*Available data:*
--- START ---

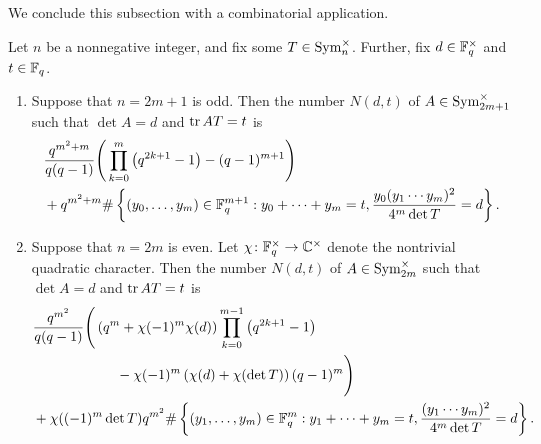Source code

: We conclude this subsection with a combinatorial application.
\begin{corollary} \label{cor:count-sym}
    Let $n$ be a nonnegative integer, and fix some $T\in\Sym_n^\times$. Further, fix $d\in\FF_q^\times$ and $t\in\FF_q$.
    \begin{enumerate}[label=(\alph*)]
        \item Suppose that $n=2m+1$ is odd. Then the number $N(d,t)$ of $A\in\Sym_{2m+1}^\times$ such that $\det A=d$ and $\tr AT=t$ is
        \begin{align*}
            &\frac{q^{m^2+m}}{q(q-1)}\Bigg(\prod_{k=0}^m\left(q^{2k+1}-1\right)-(q-1)^{m+1}\Bigg) \\
            &+q^{m^2+m}\#\left\{(y_0,\ldots,y_m)\in\FF_q^{m+1}:y_0+\cdots+y_m=t,\frac{y_0(y_1\cdots y_m)^2}{4^m\det T}=d\right\}.
        \end{align*}
        \item Suppose that $n=2m$ is even. Let $\chi\colon\FF_q^\times\to\CC^\times$ denote the nontrivial quadratic character. Then the number $N(d,t)$ of $A\in\Sym_{2m}^\times$ such that $\det A=d$ and $\tr AT=t$ is
        \begin{align*}
            &\frac{q^{m^2}}{q(q-1)}\Bigg(\left(q^m+\chi(-1)^m\chi(d)\right)\prod_{k=0}^{m-1}\left(q^{2k+1}-1\right) \\
            & \qquad\qquad\qquad-\chi(-1)^m\left(\chi(d)+\chi(\det T)\right)(q-1)^m\Bigg) \\
            &+\chi((-1)^m\det T)q^{m^2}\#\left\{(y_1,\ldots,y_m)\in\FF_q^m:y_1+\cdots+y_m=t,\frac{(y_1\cdots y_m)^2}{4^m\det T}=d\right\}.
        \end{align*}
    \end{enumerate}
\end{corollary}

--- END ---

*Task statement:* For the span from the line containing "Let $n$ be a" through the last line of the entries above, transcribe each line exactly and leave out everything else.

*Response area:*
    Let $n$ be a nonnegative integer, and fix some $T\in\Sym_n^\times$. Further, fix $d\in\FF_q^\times$ and $t\in\FF_q$.
    \begin{enumerate}[label=(\alph*)]
        \item Suppose that $n=2m+1$ is odd. Then the number $N(d,t)$ of $A\in\Sym_{2m+1}^\times$ such that $\det A=d$ and $\tr AT=t$ is
        \begin{align*}
            &\frac{q^{m^2+m}}{q(q-1)}\Bigg(\prod_{k=0}^m\left(q^{2k+1}-1\right)-(q-1)^{m+1}\Bigg) \\
            &+q^{m^2+m}\#\left\{(y_0,\ldots,y_m)\in\FF_q^{m+1}:y_0+\cdots+y_m=t,\frac{y_0(y_1\cdots y_m)^2}{4^m\det T}=d\right\}.
        \end{align*}
        \item Suppose that $n=2m$ is even. Let $\chi\colon\FF_q^\times\to\CC^\times$ denote the nontrivial quadratic character. Then the number $N(d,t)$ of $A\in\Sym_{2m}^\times$ such that $\det A=d$ and $\tr AT=t$ is
        \begin{align*}
            &\frac{q^{m^2}}{q(q-1)}\Bigg(\left(q^m+\chi(-1)^m\chi(d)\right)\prod_{k=0}^{m-1}\left(q^{2k+1}-1\right) \\
            & \qquad\qquad\qquad-\chi(-1)^m\left(\chi(d)+\chi(\det T)\right)(q-1)^m\Bigg) \\
            &+\chi((-1)^m\det T)q^{m^2}\#\left\{(y_1,\ldots,y_m)\in\FF_q^m:y_1+\cdots+y_m=t,\frac{(y_1\cdots y_m)^2}{4^m\det T}=d\right\}.
        \end{align*}
    \end{enumerate}
\end{corollary}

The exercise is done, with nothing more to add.